Reveal bug #3 — the "stuck in corner" bug
The rollback (change x by (-5)) puts the player back where they were last frame. But what if last frame's spot is also touching the wall, because the player has been pushing into the corner for a while? The player gets wedged — every direction touches black, every rollback puts them right back into black. Fix: remember the last-known-good position in two variables and snap back to that instead.
Today we fix all three. The result: a player sprite that glides smoothly, accepts diagonals, and never passes through (or wedges into) a wall.

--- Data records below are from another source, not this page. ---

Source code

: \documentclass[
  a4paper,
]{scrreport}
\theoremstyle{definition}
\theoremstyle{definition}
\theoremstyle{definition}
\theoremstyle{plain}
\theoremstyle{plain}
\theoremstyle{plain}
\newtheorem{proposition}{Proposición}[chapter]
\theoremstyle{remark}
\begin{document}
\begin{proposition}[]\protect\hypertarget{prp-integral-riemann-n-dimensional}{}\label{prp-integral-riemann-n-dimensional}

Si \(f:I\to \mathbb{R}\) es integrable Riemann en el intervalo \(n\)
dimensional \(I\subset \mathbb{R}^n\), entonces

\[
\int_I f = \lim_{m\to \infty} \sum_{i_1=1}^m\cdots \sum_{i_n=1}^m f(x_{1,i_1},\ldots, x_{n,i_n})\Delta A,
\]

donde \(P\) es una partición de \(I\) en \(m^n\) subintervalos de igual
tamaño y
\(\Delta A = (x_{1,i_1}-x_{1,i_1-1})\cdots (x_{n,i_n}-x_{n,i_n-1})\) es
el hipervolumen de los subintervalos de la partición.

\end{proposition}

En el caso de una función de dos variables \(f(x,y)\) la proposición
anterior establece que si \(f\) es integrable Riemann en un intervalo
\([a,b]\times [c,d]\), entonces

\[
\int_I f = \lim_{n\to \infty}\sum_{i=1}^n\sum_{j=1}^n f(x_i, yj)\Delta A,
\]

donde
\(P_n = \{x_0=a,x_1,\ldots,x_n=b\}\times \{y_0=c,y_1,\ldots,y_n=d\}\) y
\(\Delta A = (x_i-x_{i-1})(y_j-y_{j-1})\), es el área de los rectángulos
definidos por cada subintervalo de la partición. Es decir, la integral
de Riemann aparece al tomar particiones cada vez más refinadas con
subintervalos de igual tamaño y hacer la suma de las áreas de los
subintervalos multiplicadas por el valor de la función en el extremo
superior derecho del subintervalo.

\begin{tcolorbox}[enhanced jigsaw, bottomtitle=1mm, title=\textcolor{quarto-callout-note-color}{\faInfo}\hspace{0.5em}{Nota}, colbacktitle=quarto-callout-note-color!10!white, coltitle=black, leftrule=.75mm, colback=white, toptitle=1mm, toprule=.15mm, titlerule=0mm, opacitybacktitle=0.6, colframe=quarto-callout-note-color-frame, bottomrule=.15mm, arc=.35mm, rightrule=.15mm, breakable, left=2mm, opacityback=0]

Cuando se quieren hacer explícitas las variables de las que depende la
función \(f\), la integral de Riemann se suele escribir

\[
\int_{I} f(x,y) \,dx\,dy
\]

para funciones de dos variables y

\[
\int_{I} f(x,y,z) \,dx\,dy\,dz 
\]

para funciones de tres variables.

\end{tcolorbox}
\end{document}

New Concept — speed variable + last-good snapshot 15 min
Two ideas combine to fix everything in one stack: a tunable speed and a safe-position memory.
The move-speed variable
Make a variable called move-speed (Variables → Make a Variable → "For all sprites"). At the top of your script, set it once:
when flag clicked
set [move-speed v] to (3)
Now every change x by () uses the variable instead of a hard-coded number. Want faster? Change 3 to 5. Want slow-motion mode? Set it to 1. The game tunes from one block, not eight.
Four checks, one loop
For diagonal movement, all four arrow keys must be checked every frame. Sit four if <> then blocks in a row inside the same forever:
forever
if <key [right arrow v] pressed?> then
change x by (move-speed)
end
if <key [left arrow v] pressed?> then
change x by ((0) - (move-speed))
end
if <key [up arrow v] pressed?> then
change y by (move-speed)
end
if <key [down arrow v] pressed?> then
change y by ((0) - (move-speed))
end
end
Note the (0) - (move-speed) trick to make a negative version of the variable. There is no "change x by negative variable" block in Scratch — you build it with subtraction.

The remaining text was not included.